Reprinted from The Nation
I have known Wisconsin Governor Scott Walker since he was a young state legislator. We used to talk a good deal about our differing views on how to reform things: campaign finance rules, ethics regulations, social-welfare programs.
We seldom reached agreement. But I gave him credit for respecting the search for common ground. And for understanding that a disagreement on a particular matter is never an excuse for ending the search -- or for disregarding others who are engaged in it.
But that was a long time ago. Scott Walker has changed a great deal -- and not, I fear, for the better.
He is deep into a political career that has seen plenty of ups and downs; and, now, he is grasping for a top rung on the ladder: the Republican nomination for the presidency in 2016.
On Thursday, at the Conservative Political Action Conference, Walker was asked how he would respond to ISIS, and the "radical Islamic terrorism" he had condemned in his speech to the group. Walker told the crowd: "If I can take on 100,000 protesters, I can do the same across the globe."

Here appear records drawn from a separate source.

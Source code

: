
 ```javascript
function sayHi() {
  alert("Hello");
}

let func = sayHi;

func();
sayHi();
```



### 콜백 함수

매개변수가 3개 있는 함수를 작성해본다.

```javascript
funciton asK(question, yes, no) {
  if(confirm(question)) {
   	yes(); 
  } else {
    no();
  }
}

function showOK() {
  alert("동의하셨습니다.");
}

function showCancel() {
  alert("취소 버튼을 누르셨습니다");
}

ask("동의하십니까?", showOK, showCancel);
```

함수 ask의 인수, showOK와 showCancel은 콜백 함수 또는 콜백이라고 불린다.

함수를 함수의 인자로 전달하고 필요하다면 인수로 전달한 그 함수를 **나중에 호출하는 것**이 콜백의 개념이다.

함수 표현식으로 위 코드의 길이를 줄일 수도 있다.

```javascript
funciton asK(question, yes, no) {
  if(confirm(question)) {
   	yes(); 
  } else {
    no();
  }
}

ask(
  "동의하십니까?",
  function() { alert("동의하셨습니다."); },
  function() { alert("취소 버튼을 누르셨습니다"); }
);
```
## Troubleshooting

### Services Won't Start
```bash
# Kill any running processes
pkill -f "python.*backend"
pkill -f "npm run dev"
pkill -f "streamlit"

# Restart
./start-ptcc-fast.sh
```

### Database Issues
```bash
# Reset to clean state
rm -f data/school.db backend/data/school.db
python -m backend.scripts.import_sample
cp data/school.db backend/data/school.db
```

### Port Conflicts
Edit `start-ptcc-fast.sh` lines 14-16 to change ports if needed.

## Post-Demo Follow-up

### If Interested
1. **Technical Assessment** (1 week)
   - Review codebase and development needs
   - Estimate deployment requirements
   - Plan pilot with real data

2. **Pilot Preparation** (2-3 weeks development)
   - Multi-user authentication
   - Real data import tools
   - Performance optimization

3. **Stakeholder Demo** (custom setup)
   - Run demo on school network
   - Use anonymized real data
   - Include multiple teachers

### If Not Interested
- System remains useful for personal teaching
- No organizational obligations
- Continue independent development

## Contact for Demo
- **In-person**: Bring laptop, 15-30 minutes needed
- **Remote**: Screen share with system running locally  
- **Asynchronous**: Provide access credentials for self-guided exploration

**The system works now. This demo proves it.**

That was, by just about every measure, an unsettling statement. Even conservative commentators who are inclined to praise Walker acknowledged that it was "a terrible response." National Review's Jim Geraghty explained that "taking on a bunch of protesters is not comparably difficult to taking on a Caliphate with sympathizers and terrorists around the globe, and saying so suggests Walker doesn't quite understand the complexity of the challenge from ISIS and its allied groups."